While sitting and writing in Swem last week, I panicked.
Microsoft Word had crashed, and the recovery document was blank. All seven pages I had written were gone. I quickly realized there was nothing I could do but start over. Facing a tight deadline, I knew my time was better spent writing than worrying, so I set out to re-write the paper.
Although still not perfect, my second draft was considerably better than my first. It also took far less time to write. After agonizing over the first draft, I re-wrote those seven pages in one sitting. The difference was that the second time around, I finally knew what I wanted to say. This allowed me to be more creative, to rethink the organization of my paper, and to consider which examples would best sustain my argument. Having already had a go at it, I did not simply re-create the same paper. Instead, I took my memory of the fragments and made them into something new.
I gained from this experience an important reminder about the slow process of writing. That is, writing is a process, and each stage of that process matters. By writing, we are thinking and learning, and we need to slog through the sometimes arduous process to come out on the other end.
As a writing consultant for the History Writing Resources Center, I wish I could advocate for everyone’s Microsoft Word crashing at some point in their writing process.

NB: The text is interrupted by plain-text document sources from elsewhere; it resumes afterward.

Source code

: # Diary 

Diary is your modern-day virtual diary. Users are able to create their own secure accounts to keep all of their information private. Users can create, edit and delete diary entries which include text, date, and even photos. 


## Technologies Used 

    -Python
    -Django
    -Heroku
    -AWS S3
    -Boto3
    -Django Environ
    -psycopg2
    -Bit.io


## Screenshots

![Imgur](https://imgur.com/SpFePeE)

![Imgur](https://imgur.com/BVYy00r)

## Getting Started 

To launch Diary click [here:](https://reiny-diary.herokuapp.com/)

We are often too tied to our first drafts, too unwilling to start over. While I don’t think this applies exclusively to history writing, it can be particularly useful in terms of producing strong analytical arguments, a requirement of all history papers.
History papers should do two things:
- First, they need clear guiding arguments (or thesis statements) that are analytical rather than descriptive. That is, they should try to explain “why” or “how” something happened, rather than simply saying that it happened.
- Second, they should make use of evidence to bolster these arguments. They should use examples from sources (both primary and secondary) to support the main point.
This is much easier said than done. The process of figuring out how pieces of evidence are connected and what sorts of arguments they might yield is a difficult one. For those of us who think as we write, it is often not until we have already written about and explained all of our evidence that we figure out exactly what we are trying to say. A common refrain in the HWRC is “I didn’t know what I was arguing until I got to the end of my paper.” This isn’t a bad sign, but it means your work is not finished.
So, here is my advice. Once you have written a draft, start over. Since we are often pushing up against tight deadlines, this need not be taken too literally. At the very least, once you are finished with a draft, take out a clean sheet of paper or open up a new document and try once again to voice your argument. Take this opportunity to map out your paper and to make sure that the organization of your evidence fits your thesis statement. Once you have a draft, take the time to figure out if your paper actually says what you want it to say. I would also highly recommend re-writing your introduction after you have finished. Remember, you knew the least about your paper when you wrote your introduction. Your introduction deserves the knowledge of hindsight.
And every once in a while, go ahead and delete the whole thing. You’ll thank yourself later.
Caylin Carbonell is a Consultant in W&M’s History Writing Resources Center.